Activity
Repeat exactly the lines below that lie between the line with "- name of node" and the line with "### Modifying contents of a node", counting both of those lines as part of the answer.
---+---
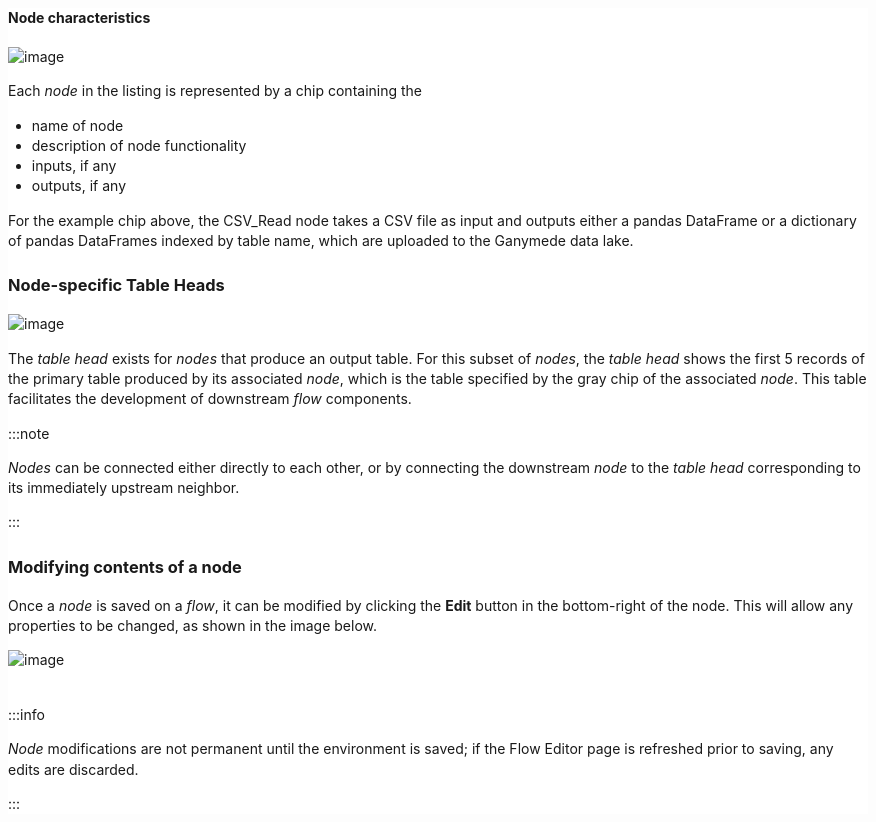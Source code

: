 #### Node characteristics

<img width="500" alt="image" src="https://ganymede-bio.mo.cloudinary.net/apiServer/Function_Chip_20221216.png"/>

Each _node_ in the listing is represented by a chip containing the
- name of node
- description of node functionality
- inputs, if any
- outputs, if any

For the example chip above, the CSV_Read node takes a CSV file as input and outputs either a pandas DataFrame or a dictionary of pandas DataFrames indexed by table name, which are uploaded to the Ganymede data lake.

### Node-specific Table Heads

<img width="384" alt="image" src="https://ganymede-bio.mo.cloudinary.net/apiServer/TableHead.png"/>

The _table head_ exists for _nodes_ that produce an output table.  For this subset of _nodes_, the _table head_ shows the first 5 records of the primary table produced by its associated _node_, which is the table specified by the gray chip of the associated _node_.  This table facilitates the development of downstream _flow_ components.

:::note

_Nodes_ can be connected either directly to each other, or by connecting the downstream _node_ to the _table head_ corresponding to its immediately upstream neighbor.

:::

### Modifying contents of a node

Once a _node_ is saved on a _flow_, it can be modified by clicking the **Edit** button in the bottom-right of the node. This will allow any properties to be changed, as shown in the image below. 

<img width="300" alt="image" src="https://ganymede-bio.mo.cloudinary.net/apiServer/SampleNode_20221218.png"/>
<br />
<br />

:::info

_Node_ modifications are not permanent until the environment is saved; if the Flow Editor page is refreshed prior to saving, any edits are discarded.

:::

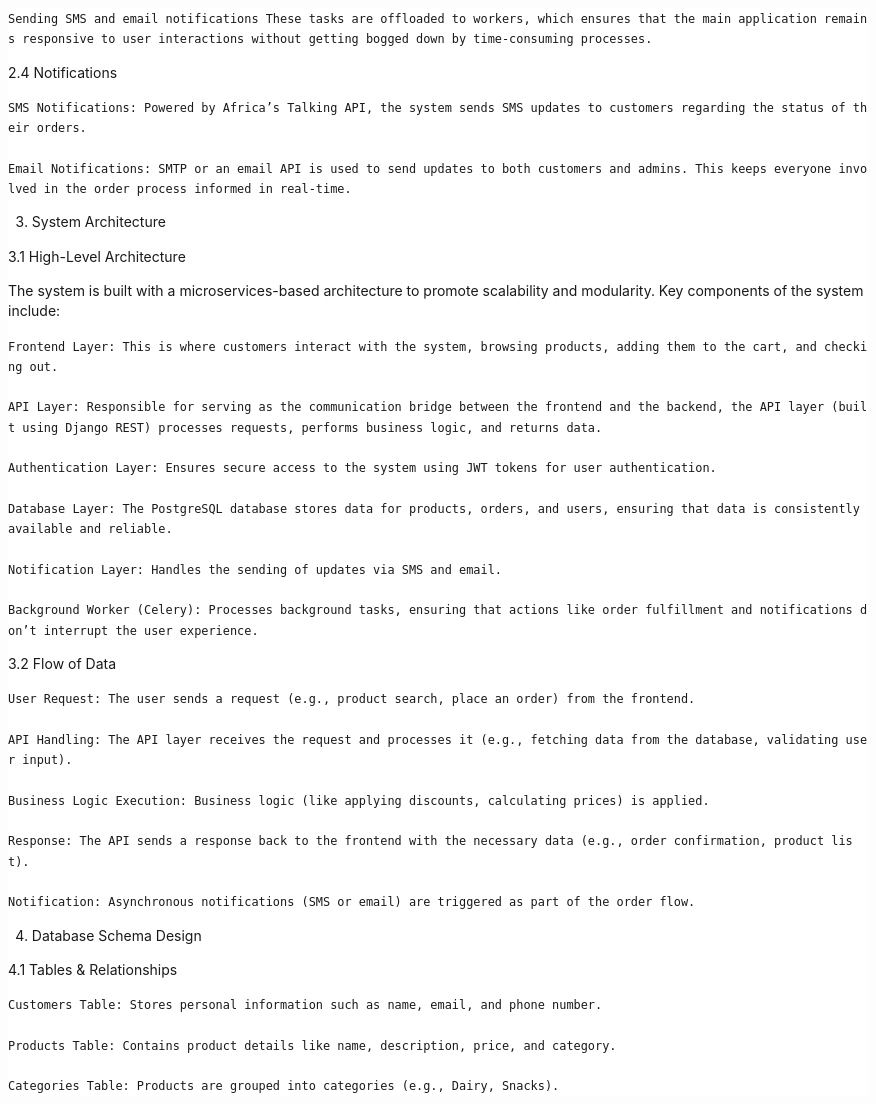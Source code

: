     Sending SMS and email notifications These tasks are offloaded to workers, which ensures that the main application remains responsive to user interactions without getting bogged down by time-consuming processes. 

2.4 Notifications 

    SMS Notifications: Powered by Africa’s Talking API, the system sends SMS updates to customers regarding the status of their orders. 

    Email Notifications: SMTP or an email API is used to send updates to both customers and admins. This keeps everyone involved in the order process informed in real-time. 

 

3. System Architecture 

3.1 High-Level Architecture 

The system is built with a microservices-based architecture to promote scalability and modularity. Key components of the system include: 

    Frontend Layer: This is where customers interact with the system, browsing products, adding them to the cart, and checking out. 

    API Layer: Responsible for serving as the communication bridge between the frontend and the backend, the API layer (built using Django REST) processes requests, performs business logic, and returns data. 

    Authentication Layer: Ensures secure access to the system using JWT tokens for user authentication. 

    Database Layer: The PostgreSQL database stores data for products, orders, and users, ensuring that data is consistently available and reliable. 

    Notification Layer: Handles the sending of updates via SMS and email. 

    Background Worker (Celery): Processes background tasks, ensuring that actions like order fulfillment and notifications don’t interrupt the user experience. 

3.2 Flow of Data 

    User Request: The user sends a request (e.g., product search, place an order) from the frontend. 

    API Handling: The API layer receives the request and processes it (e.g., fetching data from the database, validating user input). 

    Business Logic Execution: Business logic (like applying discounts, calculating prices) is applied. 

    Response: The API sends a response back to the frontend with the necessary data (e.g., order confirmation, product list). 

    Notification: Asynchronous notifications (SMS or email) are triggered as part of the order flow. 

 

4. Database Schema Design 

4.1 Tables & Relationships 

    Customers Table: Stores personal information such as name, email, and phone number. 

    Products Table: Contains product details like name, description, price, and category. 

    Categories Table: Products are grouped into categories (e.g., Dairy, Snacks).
---+---
Response to this exercise
- name of node
- description of node functionality
- inputs, if any
- outputs, if any

For the example chip above, the CSV_Read node takes a CSV file as input and outputs either a pandas DataFrame or a dictionary of pandas DataFrames indexed by table name, which are uploaded to the Ganymede data lake.

### Node-specific Table Heads

<img width="384" alt="image" src="https://ganymede-bio.mo.cloudinary.net/apiServer/TableHead.png"/>

The _table head_ exists for _nodes_ that produce an output table.  For this subset of _nodes_, the _table head_ shows the first 5 records of the primary table produced by its associated _node_, which is the table specified by the gray chip of the associated _node_.  This table facilitates the development of downstream _flow_ components.

:::note

_Nodes_ can be connected either directly to each other, or by connecting the downstream _node_ to the _table head_ corresponding to its immediately upstream neighbor.

:::

### Modifying contents of a node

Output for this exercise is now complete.